Signs posted around Luanda, Angola's capital city, read "Together, it is possible" (Irish Times). Ahead of September 5 parliamentary elections (ElectionGuide), Angola's ruling party, the MPLA, touted its efforts to rebuild the country's infrastructure, which was decimated in a decades-long civil war that ended in 2002. The government has the luxury of large budget outlays thanks to a surging oil industry, which has pushed Angola ahead of Nigeria to become Africa's largest oil exporter. Yet, as with many other developing nations which produce oil, analysts say Angola's petroleum revenues have not improved the lives of average Angolans.
The MPLA, which has held power since 1975, is expected to maintain its parliamentary majority (BBC). The Economist Intelligence Unit says the government "play[ed] on the population's fears that the building boom…could be put in jeopardy if the MPLA is voted out of office." Human rights sounded a darker note: Intimidation of Angolan opposition voters has been documented; the MPLA has disproportionate access to the media; and opposition groups are reliant on limited funding for campaigning. On the day of the polls, election observers reported long delays in Luanda (Bloomberg), but a relatively smooth process in rural areas.

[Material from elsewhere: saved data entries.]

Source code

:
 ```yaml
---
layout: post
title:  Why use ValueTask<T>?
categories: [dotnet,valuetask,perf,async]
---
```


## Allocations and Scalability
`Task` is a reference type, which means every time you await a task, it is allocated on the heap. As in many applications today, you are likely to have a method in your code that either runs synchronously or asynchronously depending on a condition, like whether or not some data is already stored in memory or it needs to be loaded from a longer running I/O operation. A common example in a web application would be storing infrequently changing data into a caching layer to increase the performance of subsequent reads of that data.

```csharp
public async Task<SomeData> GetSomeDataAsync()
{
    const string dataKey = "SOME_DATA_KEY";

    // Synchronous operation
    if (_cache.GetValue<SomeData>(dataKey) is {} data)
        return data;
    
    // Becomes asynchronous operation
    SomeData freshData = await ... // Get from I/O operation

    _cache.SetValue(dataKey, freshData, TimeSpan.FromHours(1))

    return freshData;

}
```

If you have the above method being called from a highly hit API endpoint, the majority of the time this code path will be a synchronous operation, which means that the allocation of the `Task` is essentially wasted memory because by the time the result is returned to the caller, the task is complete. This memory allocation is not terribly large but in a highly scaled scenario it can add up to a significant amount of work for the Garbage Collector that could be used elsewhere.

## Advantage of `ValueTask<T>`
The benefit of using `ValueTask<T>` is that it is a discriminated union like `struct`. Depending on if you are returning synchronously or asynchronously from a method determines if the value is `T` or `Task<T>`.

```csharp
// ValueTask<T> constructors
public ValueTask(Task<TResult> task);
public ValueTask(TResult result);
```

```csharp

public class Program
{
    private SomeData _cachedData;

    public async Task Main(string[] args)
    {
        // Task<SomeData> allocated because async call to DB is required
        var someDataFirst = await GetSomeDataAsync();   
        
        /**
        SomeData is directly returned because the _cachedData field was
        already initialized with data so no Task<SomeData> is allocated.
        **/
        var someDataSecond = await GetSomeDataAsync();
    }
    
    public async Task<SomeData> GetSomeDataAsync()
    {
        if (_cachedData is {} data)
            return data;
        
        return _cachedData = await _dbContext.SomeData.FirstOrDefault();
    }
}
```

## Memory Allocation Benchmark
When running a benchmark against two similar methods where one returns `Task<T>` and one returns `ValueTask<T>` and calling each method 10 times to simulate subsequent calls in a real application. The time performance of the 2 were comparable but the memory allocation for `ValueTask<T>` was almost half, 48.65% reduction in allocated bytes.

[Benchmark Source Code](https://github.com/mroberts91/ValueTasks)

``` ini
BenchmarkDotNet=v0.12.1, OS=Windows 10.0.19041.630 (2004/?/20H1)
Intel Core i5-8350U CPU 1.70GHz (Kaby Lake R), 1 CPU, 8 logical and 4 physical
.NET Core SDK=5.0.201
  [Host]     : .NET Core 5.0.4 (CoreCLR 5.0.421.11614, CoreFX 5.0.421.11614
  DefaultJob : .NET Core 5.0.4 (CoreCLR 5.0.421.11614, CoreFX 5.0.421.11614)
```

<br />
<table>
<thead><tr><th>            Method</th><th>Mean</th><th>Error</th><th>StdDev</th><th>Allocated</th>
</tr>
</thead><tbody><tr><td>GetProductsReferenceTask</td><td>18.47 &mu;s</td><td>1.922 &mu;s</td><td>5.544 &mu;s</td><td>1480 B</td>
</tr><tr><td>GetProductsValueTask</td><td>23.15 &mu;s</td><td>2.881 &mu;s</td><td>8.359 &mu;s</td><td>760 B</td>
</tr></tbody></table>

All the same, the election was historic for several reasons. It was the first window on the political inclinations of many rural areas of the country, as well as the residents of Luanda's massive slums. Half of the Angolan electorate was born after 1974, which means a generation which has virtually no memory of the 1992 elections, and only an inkling of the Cold War fueled civil conflict, participated in the vote, writes Indira Campos in a new briefing paper for the UK-based think tank Chatham House. Isaias Samakuva, the head of the main opposition party, UNITA, told the Angola Peace Monitor in March that there is "massive dissatisfaction" with the MPLA's policies, and that discontent is particularly strong in Luanda.
Luanda's dissatisfaction notwithstanding, much of the foreign analysis of the Angolan government's macroeconomic policies is favorable, though economists note the effects of these policies on the country's impoverished—two-thirds of the population—are mixed. An August 2007 report from the International Monetary Fund (IMF) praised Angola's macroeconomic policy. The Organization for Economic Cooperation and Development's 2008 African Economic Outlook notes that Angola's macroeconomic growth in non-oil sectors has been strong, inflation is steady, and growth appears to have had a "favorable" impact (PDF) on living conditions for the poor. It says, however, that growth "has not brought poverty levels down."

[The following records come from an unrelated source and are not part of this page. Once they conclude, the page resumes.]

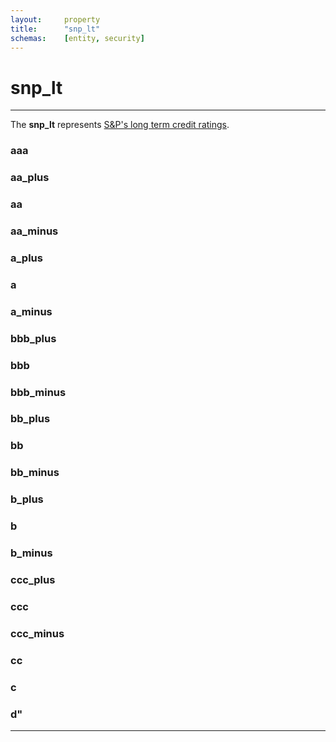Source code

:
 ```yaml
---
layout:     property
title:      "snp_lt"
schemas:    [entity, security]
---
```


# snp_lt

---

The **snp_lt** represents [S&P's long term credit ratings](https://www.standardandpoors.com/en_US/web/guest/article/-/view/sourceId/504352#:~:text=1.%20Long-Term%20Issue%20Credit%20Ratings).


### aaa

### aa_plus

### aa

### aa_minus

### a_plus

### a

### a_minus

### bbb_plus

### bbb

### bbb_minus

### bb_plus

### bb

### bb_minus

### b_plus

### b

### b_minus

### ccc_plus

### ccc

### ccc_minus

### cc

### c

### d"


---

For the country to ensure future growth, economists say Angola must develop an educated workforce. "The greatest deficiency in the country is institutional and human capital," says Paul Hare, executive director of the U.S.-Angola Chamber of Commerce. Under the best circumstances, this process will take years: Over half the country's population is under fifteen years old, and due to the civil war, the percentage of unskilled labor ranges from 68 percent to as high as 94 percent for some age groups, according to the Africa Economic Outlook. This lack of capacity hits the government particularly hard. A 2007 report from CFR's Center for Preventive Action notes that in 2005, Angola was only capable of spending $1.5 billion of the $2.5 billion it allocated for public investment due to a lack of institutional capacity. The report recommends that the United States help Angola develop an educated workforce through State Department and USAID training initiatives. As a recent backgrounder discusses, China is helping Angola rebuild its infrastructure, but without a skilled population to maintain that work, Angola risks dependency on it or other foreign partners.